ABOUT THIS EXERCISE: In the copy, include every entry exactly but none of the pictures.

Stored dataset items:

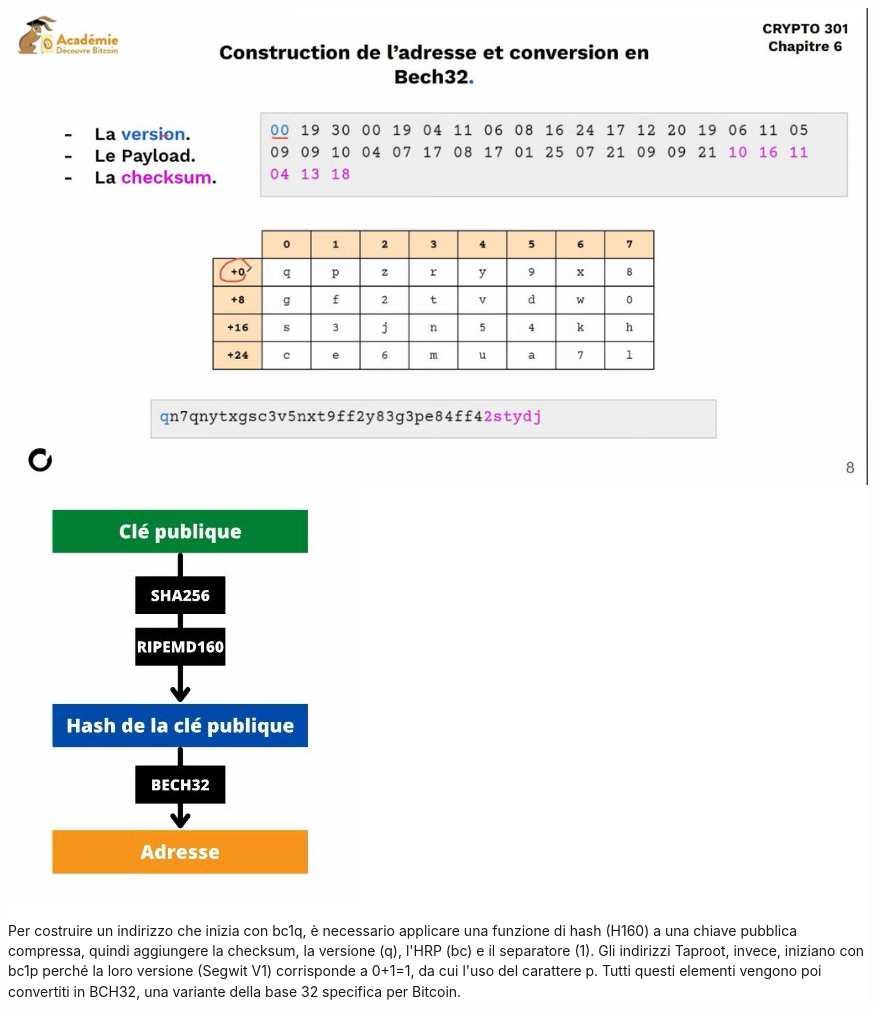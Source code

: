 ![image](assets/image/section5/9.JPG)
![image](assets/image/section5/10.JPG)

Per costruire un indirizzo che inizia con bc1q, è necessario applicare una funzione di hash (H160) a una chiave pubblica compressa, quindi aggiungere la checksum, la versione (q), l'HRP (bc) e il separatore (1). Gli indirizzi Taproot, invece, iniziano con bc1p perché la loro versione (Segwit V1) corrisponde a 0+1=1, da cui l'uso del carattere p. Tutti questi elementi vengono poi convertiti in BCH32, una variante della base 32 specifica per Bitcoin.
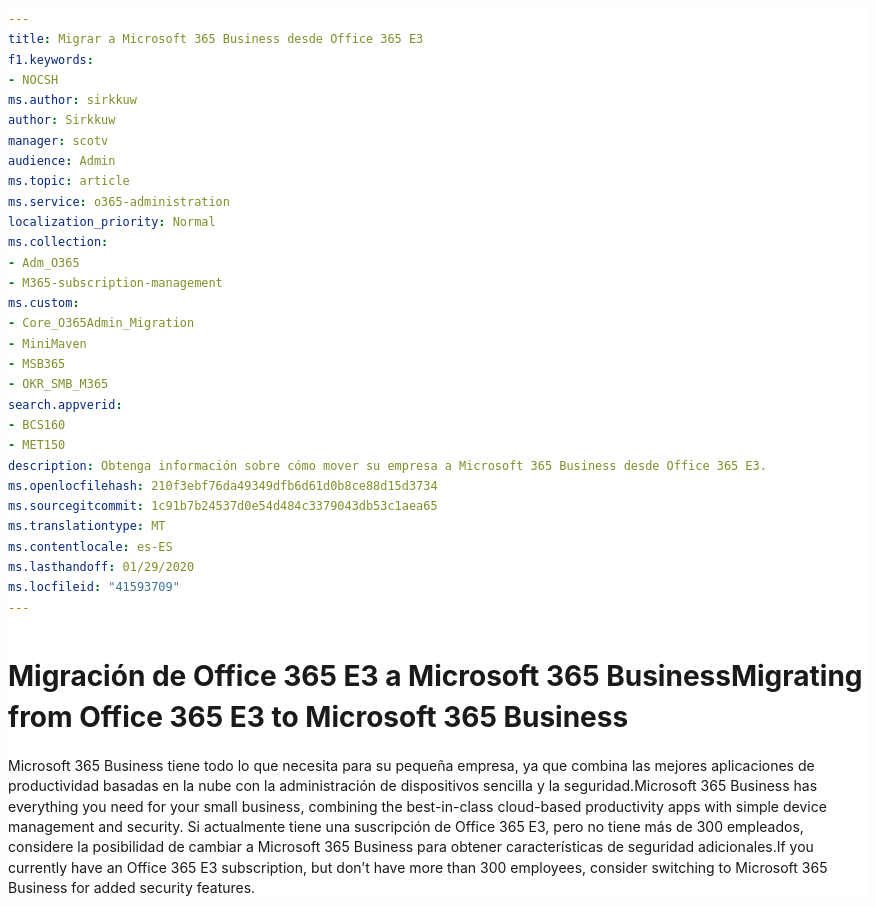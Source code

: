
 ```yaml
---
title: Migrar a Microsoft 365 Business desde Office 365 E3
f1.keywords:
- NOCSH
ms.author: sirkkuw
author: Sirkkuw
manager: scotv
audience: Admin
ms.topic: article
ms.service: o365-administration
localization_priority: Normal
ms.collection:
- Adm_O365
- M365-subscription-management
ms.custom:
- Core_O365Admin_Migration
- MiniMaven
- MSB365
- OKR_SMB_M365
search.appverid:
- BCS160
- MET150
description: Obtenga información sobre cómo mover su empresa a Microsoft 365 Business desde Office 365 E3.
ms.openlocfilehash: 210f3ebf76da49349dfb6d61d0b8ce88d15d3734
ms.sourcegitcommit: 1c91b7b24537d0e54d484c3379043db53c1aea65
ms.translationtype: MT
ms.contentlocale: es-ES
ms.lasthandoff: 01/29/2020
ms.locfileid: "41593709"
---
```

# <a name="migrating-from-office-365-e3-to-microsoft-365-business"></a><span data-ttu-id="1446a-103">Migración de Office 365 E3 a Microsoft 365 Business</span><span class="sxs-lookup"><span data-stu-id="1446a-103">Migrating from Office 365 E3 to Microsoft 365 Business</span></span> 

<span data-ttu-id="1446a-104">Microsoft 365 Business tiene todo lo que necesita para su pequeña empresa, ya que combina las mejores aplicaciones de productividad basadas en la nube con la administración de dispositivos sencilla y la seguridad.</span><span class="sxs-lookup"><span data-stu-id="1446a-104">Microsoft 365 Business has everything you need for your small business, combining the best-in-class cloud-based productivity apps with simple device management and security.</span></span> <span data-ttu-id="1446a-105">Si actualmente tiene una suscripción de Office 365 E3, pero no tiene más de 300 empleados, considere la posibilidad de cambiar a Microsoft 365 Business para obtener características de seguridad adicionales.</span><span class="sxs-lookup"><span data-stu-id="1446a-105">If you currently have an Office 365 E3 subscription, but don’t have more than 300 employees, consider switching to Microsoft 365 Business for added security features.</span></span>

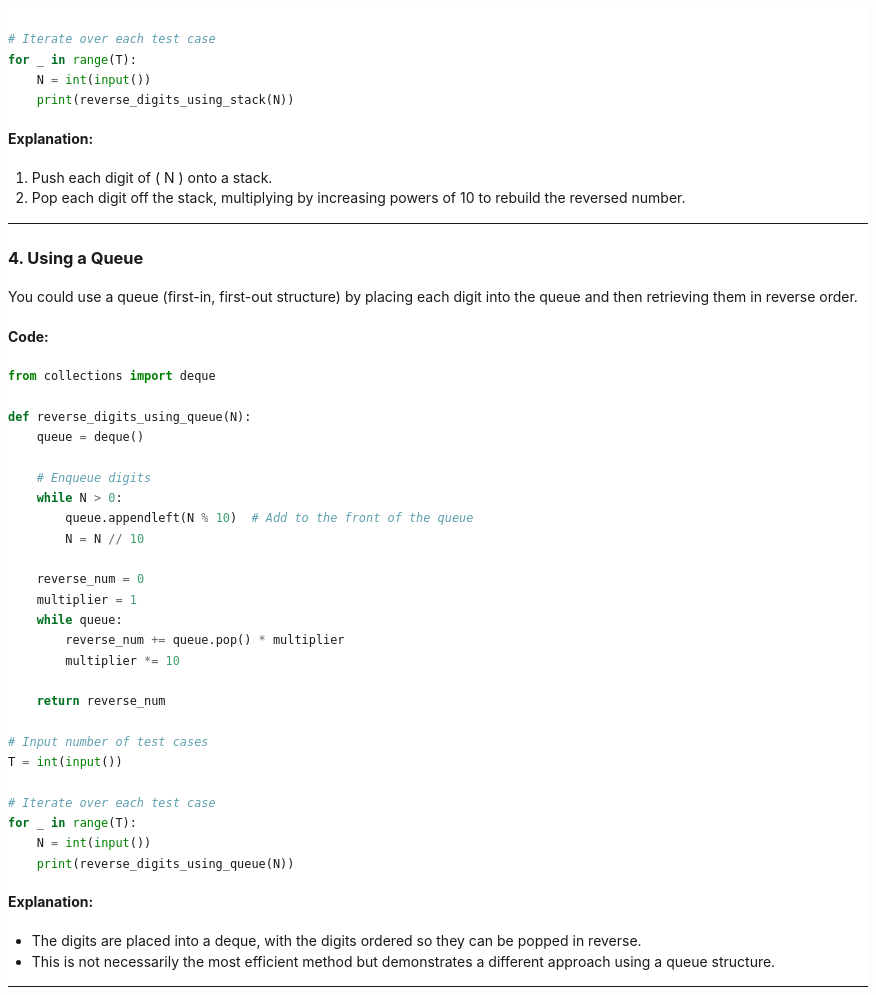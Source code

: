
 ```python

# Iterate over each test case
for _ in range(T):
    N = int(input())
    print(reverse_digits_using_stack(N))
```

#### Explanation:
1. Push each digit of \( N \) onto a stack.
2. Pop each digit off the stack, multiplying by increasing powers of 10 to rebuild the reversed number.

---

### 4. **Using a Queue**
You could use a queue (first-in, first-out structure) by placing each digit into the queue and then retrieving them in reverse order.

#### Code:
```python
from collections import deque

def reverse_digits_using_queue(N):
    queue = deque()
    
    # Enqueue digits
    while N > 0:
        queue.appendleft(N % 10)  # Add to the front of the queue
        N = N // 10
    
    reverse_num = 0
    multiplier = 1
    while queue:
        reverse_num += queue.pop() * multiplier
        multiplier *= 10
    
    return reverse_num

# Input number of test cases
T = int(input())

# Iterate over each test case
for _ in range(T):
    N = int(input())
    print(reverse_digits_using_queue(N))
```

#### Explanation:
- The digits are placed into a deque, with the digits ordered so they can be popped in reverse.
- This is not necessarily the most efficient method but demonstrates a different approach using a queue structure.

---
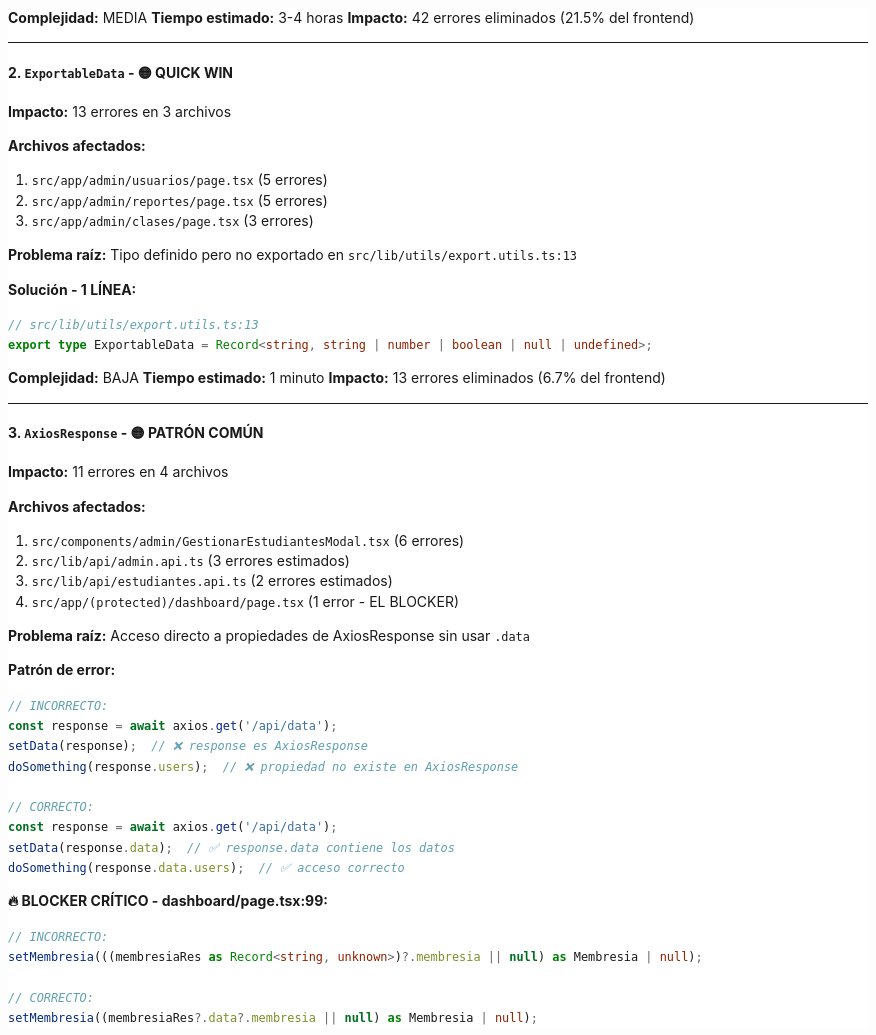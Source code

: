 **Complejidad:** MEDIA
**Tiempo estimado:** 3-4 horas
**Impacto:** 42 errores eliminados (21.5% del frontend)

---

#### 2. `ExportableData` - 🟡 QUICK WIN
**Impacto:** 13 errores en 3 archivos

**Archivos afectados:**
1. `src/app/admin/usuarios/page.tsx` (5 errores)
2. `src/app/admin/reportes/page.tsx` (5 errores)
3. `src/app/admin/clases/page.tsx` (3 errores)

**Problema raíz:**
Tipo definido pero no exportado en `src/lib/utils/export.utils.ts:13`

**Solución - 1 LÍNEA:**
```typescript
// src/lib/utils/export.utils.ts:13
export type ExportableData = Record<string, string | number | boolean | null | undefined>;
```

**Complejidad:** BAJA
**Tiempo estimado:** 1 minuto
**Impacto:** 13 errores eliminados (6.7% del frontend)

---

#### 3. `AxiosResponse` - 🟡 PATRÓN COMÚN
**Impacto:** 11 errores en 4 archivos

**Archivos afectados:**
1. `src/components/admin/GestionarEstudiantesModal.tsx` (6 errores)
2. `src/lib/api/admin.api.ts` (3 errores estimados)
3. `src/lib/api/estudiantes.api.ts` (2 errores estimados)
4. `src/app/(protected)/dashboard/page.tsx` (1 error - EL BLOCKER)

**Problema raíz:**
Acceso directo a propiedades de AxiosResponse sin usar `.data`

**Patrón de error:**
```typescript
// INCORRECTO:
const response = await axios.get('/api/data');
setData(response);  // ❌ response es AxiosResponse
doSomething(response.users);  // ❌ propiedad no existe en AxiosResponse

// CORRECTO:
const response = await axios.get('/api/data');
setData(response.data);  // ✅ response.data contiene los datos
doSomething(response.data.users);  // ✅ acceso correcto
```

**🔥 BLOCKER CRÍTICO - dashboard/page.tsx:99:**
```typescript
// INCORRECTO:
setMembresia(((membresiaRes as Record<string, unknown>)?.membresia || null) as Membresia | null);

// CORRECTO:
setMembresia((membresiaRes?.data?.membresia || null) as Membresia | null);
```
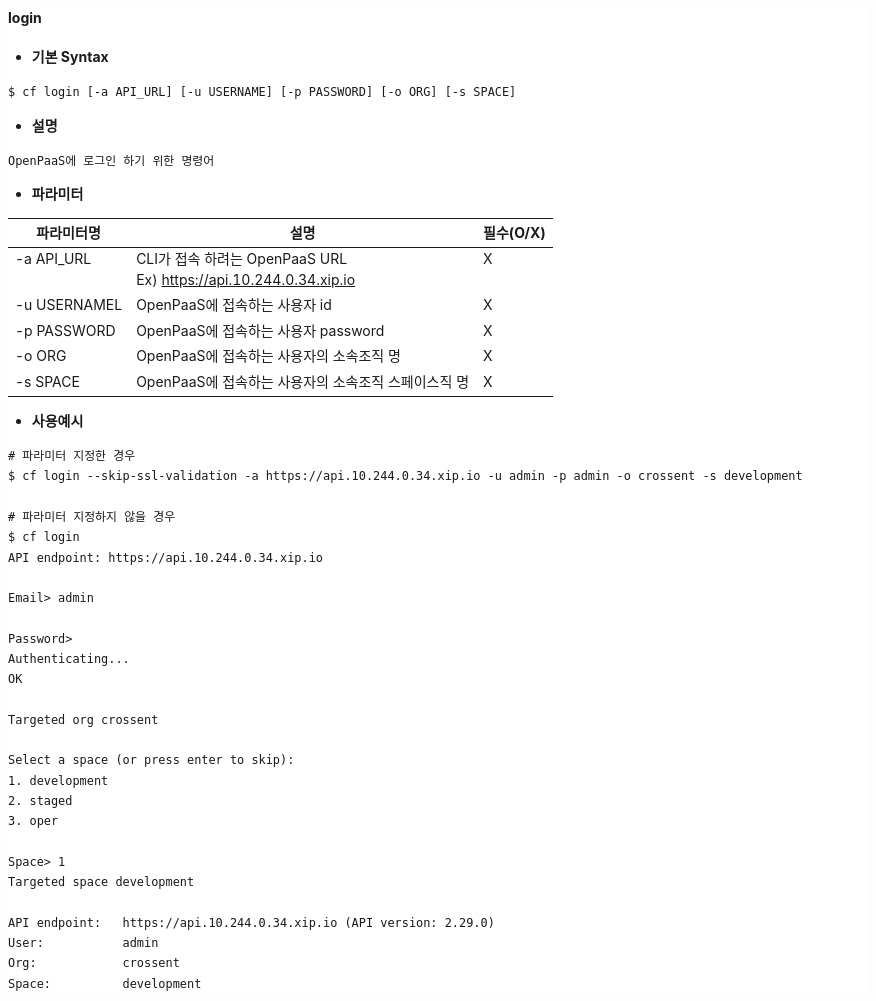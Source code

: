 
#### login


- **기본 Syntax**


```
$ cf login [-a API_URL] [-u USERNAME] [-p PASSWORD] [-o ORG] [-s SPACE]
```


- **설명**


```
OpenPaaS에 로그인 하기 위한 명령어
```


- **파라미터**


| 파라미터명   |           설명                 | 필수(O/X) |
|-------------|-----------------------------|-----------|
|-a API_URL    |CLI가 접속 하려는 OpenPaaS  URL<br>Ex) https://api.10.244.0.34.xip.io    |X        |
|-u USERNAMEL  |OpenPaaS에 접속하는 사용자 id               |X        |
|-p PASSWORD   |OpenPaaS에 접속하는 사용자 password         |X        |
|-o ORG        |OpenPaaS에 접속하는 사용자의 소속조직 명      |X        |
|-s SPACE      |OpenPaaS에 접속하는 사용자의 소속조직 스페이스직 명      |X        |


- **사용예시**


```
# 파라미터 지정한 경우
$ cf login --skip-ssl-validation -a https://api.10.244.0.34.xip.io -u admin -p admin -o crossent -s development

# 파라미터 지정하지 않을 경우
$ cf login
API endpoint: https://api.10.244.0.34.xip.io

Email> admin

Password>
Authenticating...
OK

Targeted org crossent

Select a space (or press enter to skip):
1. development
2. staged
3. oper

Space> 1
Targeted space development

API endpoint:   https://api.10.244.0.34.xip.io (API version: 2.29.0)   
User:           admin   
Org:            crossent   
Space:          development

```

RESPONSE AREA:
Source code

: ![image](assets/image/section5/9.JPG)
![image](assets/image/section5/10.JPG)

Per costruire un indirizzo che inizia con bc1q, è necessario applicare una funzione di hash (H160) a una chiave pubblica compressa, quindi aggiungere la checksum, la versione (q), l'HRP (bc) e il separatore (1). Gli indirizzi Taproot, invece, iniziano con bc1p perché la loro versione (Segwit V1) corrisponde a 0+1=1, da cui l'uso del carattere p. Tutti questi elementi vengono poi convertiti in BCH32, una variante della base 32 specifica per Bitcoin.
Source code

:
 ```yaml
---
title: Migrar a Microsoft 365 Business desde Office 365 E3
f1.keywords:
- NOCSH
ms.author: sirkkuw
author: Sirkkuw
manager: scotv
audience: Admin
ms.topic: article
ms.service: o365-administration
localization_priority: Normal
ms.collection:
- Adm_O365
- M365-subscription-management
ms.custom:
- Core_O365Admin_Migration
- MiniMaven
- MSB365
- OKR_SMB_M365
search.appverid:
- BCS160
- MET150
description: Obtenga información sobre cómo mover su empresa a Microsoft 365 Business desde Office 365 E3.
ms.openlocfilehash: 210f3ebf76da49349dfb6d61d0b8ce88d15d3734
ms.sourcegitcommit: 1c91b7b24537d0e54d484c3379043db53c1aea65
ms.translationtype: MT
ms.contentlocale: es-ES
ms.lasthandoff: 01/29/2020
ms.locfileid: "41593709"
---
```

# <a name="migrating-from-office-365-e3-to-microsoft-365-business"></a><span data-ttu-id="1446a-103">Migración de Office 365 E3 a Microsoft 365 Business</span><span class="sxs-lookup"><span data-stu-id="1446a-103">Migrating from Office 365 E3 to Microsoft 365 Business</span></span> 

<span data-ttu-id="1446a-104">Microsoft 365 Business tiene todo lo que necesita para su pequeña empresa, ya que combina las mejores aplicaciones de productividad basadas en la nube con la administración de dispositivos sencilla y la seguridad.</span><span class="sxs-lookup"><span data-stu-id="1446a-104">Microsoft 365 Business has everything you need for your small business, combining the best-in-class cloud-based productivity apps with simple device management and security.</span></span> <span data-ttu-id="1446a-105">Si actualmente tiene una suscripción de Office 365 E3, pero no tiene más de 300 empleados, considere la posibilidad de cambiar a Microsoft 365 Business para obtener características de seguridad adicionales.</span><span class="sxs-lookup"><span data-stu-id="1446a-105">If you currently have an Office 365 E3 subscription, but don’t have more than 300 employees, consider switching to Microsoft 365 Business for added security features.</span></span>

Source code

:
 ```python

# Iterate over each test case
for _ in range(T):
    N = int(input())
    print(reverse_digits_using_stack(N))
```

#### Explanation:
1. Push each digit of \( N \) onto a stack.
2. Pop each digit off the stack, multiplying by increasing powers of 10 to rebuild the reversed number.

---

### 4. **Using a Queue**
You could use a queue (first-in, first-out structure) by placing each digit into the queue and then retrieving them in reverse order.

#### Code:
```python
from collections import deque

def reverse_digits_using_queue(N):
    queue = deque()
    
    # Enqueue digits
    while N > 0:
        queue.appendleft(N % 10)  # Add to the front of the queue
        N = N // 10
    
    reverse_num = 0
    multiplier = 1
    while queue:
        reverse_num += queue.pop() * multiplier
        multiplier *= 10
    
    return reverse_num

# Input number of test cases
T = int(input())

# Iterate over each test case
for _ in range(T):
    N = int(input())
    print(reverse_digits_using_queue(N))
```

#### Explanation:
- The digits are placed into a deque, with the digits ordered so they can be popped in reverse.
- This is not necessarily the most efficient method but demonstrates a different approach using a queue structure.

---
Source code

: **Complejidad:** MEDIA
**Tiempo estimado:** 3-4 horas
**Impacto:** 42 errores eliminados (21.5% del frontend)

---

#### 2. `ExportableData` - 🟡 QUICK WIN
**Impacto:** 13 errores en 3 archivos

**Archivos afectados:**
1. `src/app/admin/usuarios/page.tsx` (5 errores)
2. `src/app/admin/reportes/page.tsx` (5 errores)
3. `src/app/admin/clases/page.tsx` (3 errores)

**Problema raíz:**
Tipo definido pero no exportado en `src/lib/utils/export.utils.ts:13`

**Solución - 1 LÍNEA:**
```typescript
// src/lib/utils/export.utils.ts:13
export type ExportableData = Record<string, string | number | boolean | null | undefined>;
```

**Complejidad:** BAJA
**Tiempo estimado:** 1 minuto
**Impacto:** 13 errores eliminados (6.7% del frontend)

---

#### 3. `AxiosResponse` - 🟡 PATRÓN COMÚN
**Impacto:** 11 errores en 4 archivos

**Archivos afectados:**
1. `src/components/admin/GestionarEstudiantesModal.tsx` (6 errores)
2. `src/lib/api/admin.api.ts` (3 errores estimados)
3. `src/lib/api/estudiantes.api.ts` (2 errores estimados)
4. `src/app/(protected)/dashboard/page.tsx` (1 error - EL BLOCKER)

**Problema raíz:**
Acceso directo a propiedades de AxiosResponse sin usar `.data`

**Patrón de error:**
```typescript
// INCORRECTO:
const response = await axios.get('/api/data');
setData(response);  // ❌ response es AxiosResponse
doSomething(response.users);  // ❌ propiedad no existe en AxiosResponse

// CORRECTO:
const response = await axios.get('/api/data');
setData(response.data);  // ✅ response.data contiene los datos
doSomething(response.data.users);  // ✅ acceso correcto
```

**🔥 BLOCKER CRÍTICO - dashboard/page.tsx:99:**
```typescript
// INCORRECTO:
setMembresia(((membresiaRes as Record<string, unknown>)?.membresia || null) as Membresia | null);

// CORRECTO:
setMembresia((membresiaRes?.data?.membresia || null) as Membresia | null);
```
Source code

: 
#### login


- **기본 Syntax**


```
$ cf login [-a API_URL] [-u USERNAME] [-p PASSWORD] [-o ORG] [-s SPACE]
```


- **설명**


```
OpenPaaS에 로그인 하기 위한 명령어
```


- **파라미터**


| 파라미터명   |           설명                 | 필수(O/X) |
|-------------|-----------------------------|-----------|
|-a API_URL    |CLI가 접속 하려는 OpenPaaS  URL<br>Ex) https://api.10.244.0.34.xip.io    |X        |
|-u USERNAMEL  |OpenPaaS에 접속하는 사용자 id               |X        |
|-p PASSWORD   |OpenPaaS에 접속하는 사용자 password         |X        |
|-o ORG        |OpenPaaS에 접속하는 사용자의 소속조직 명      |X        |
|-s SPACE      |OpenPaaS에 접속하는 사용자의 소속조직 스페이스직 명      |X        |


- **사용예시**


```
# 파라미터 지정한 경우
$ cf login --skip-ssl-validation -a https://api.10.244.0.34.xip.io -u admin -p admin -o crossent -s development

# 파라미터 지정하지 않을 경우
$ cf login
API endpoint: https://api.10.244.0.34.xip.io

Email> admin

Password>
Authenticating...
OK

Targeted org crossent

Select a space (or press enter to skip):
1. development
2. staged
3. oper

Space> 1
Targeted space development

API endpoint:   https://api.10.244.0.34.xip.io (API version: 2.29.0)   
User:           admin   
Org:            crossent   
Space:          development

```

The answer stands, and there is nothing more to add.